Sudan. Jest zgoda na przedłużenie zawieszenia broni o kolejne 72 godziny

Sudańskie Siły Zbrojne zgodziły się przedłużyć trwające zawieszenie broni o kolejne 72 godziny. W walkach toczonych w Sudanie od prawie dwóch tygodni zginęło około pół tysiąca osób, a niemal cztery tysiące zostało rannych.
Zobacz wideo Sudan. Jest zgoda na przedłużenie zawieszenia broni o kolejne 72 godziny

Sudańskie Siły Zbrojne zgodziły się przedłużyć trwający rozejm z paramilitarną bojówką RSF, a w negocjacjach uczestniczyły Stany Zjednoczone i Arabia Saudyjska - wynika z oświadczenia, które cytuje m.in.
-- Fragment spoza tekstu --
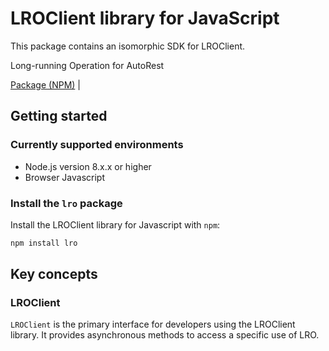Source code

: # LROClient library for JavaScript

This package contains an isomorphic SDK for LROClient.

Long-running Operation for AutoRest

[Package (NPM)](https://www.npmjs.com/package/lro) |

## Getting started

### Currently supported environments

- Node.js version 8.x.x or higher
- Browser Javascript


### Install the `lro` package

Install the LROClient library for Javascript with `npm`:

```bash
npm install lro
```


## Key concepts

### LROClient

`LROClient` is the primary interface for developers using the LROClient library. It provides asynchronous methods to access a specific use of LRO.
Reuters. Wcześniej o możliwości przedłużenia zawieszenia broni mówił amerykański sekretarz stanu Antony Blinken. Zapewniał, że pozwoli to na zmniejszenie przemocy i ewakuację cywilów drogą powietrzną.

Sudan. Jest zgoda na przedłużenie zawieszenia broni o kolejne 72 godziny

Zawieszenie broni wygasało o północy miejscowego czasu, choć nie oznaczało zatrzymania działań militarnych. W wielu miejscach trwały walki. W tym czasie rządy wielu krajów robiły wszystko, by ewakuować jak najwięcej osób. W czwartek Pentagon poinformował, że obecnie Sudan chce opuścić "stosunkowo niewielka liczba Amerykanów, a międzynarodowe loty nadal są możliwe". - Ściśle współpracujemy z Departamentem Stanu, aby zidentyfikować liczbę Amerykanów, którzy chcą opuścić Sudan. W tej chwili jest ona niewielka, zdajemy sobie jednak sprawę, że może się to szybko zmienić - powiedział generał brygady Patrick Ryder, którego cytuje "The Guardian".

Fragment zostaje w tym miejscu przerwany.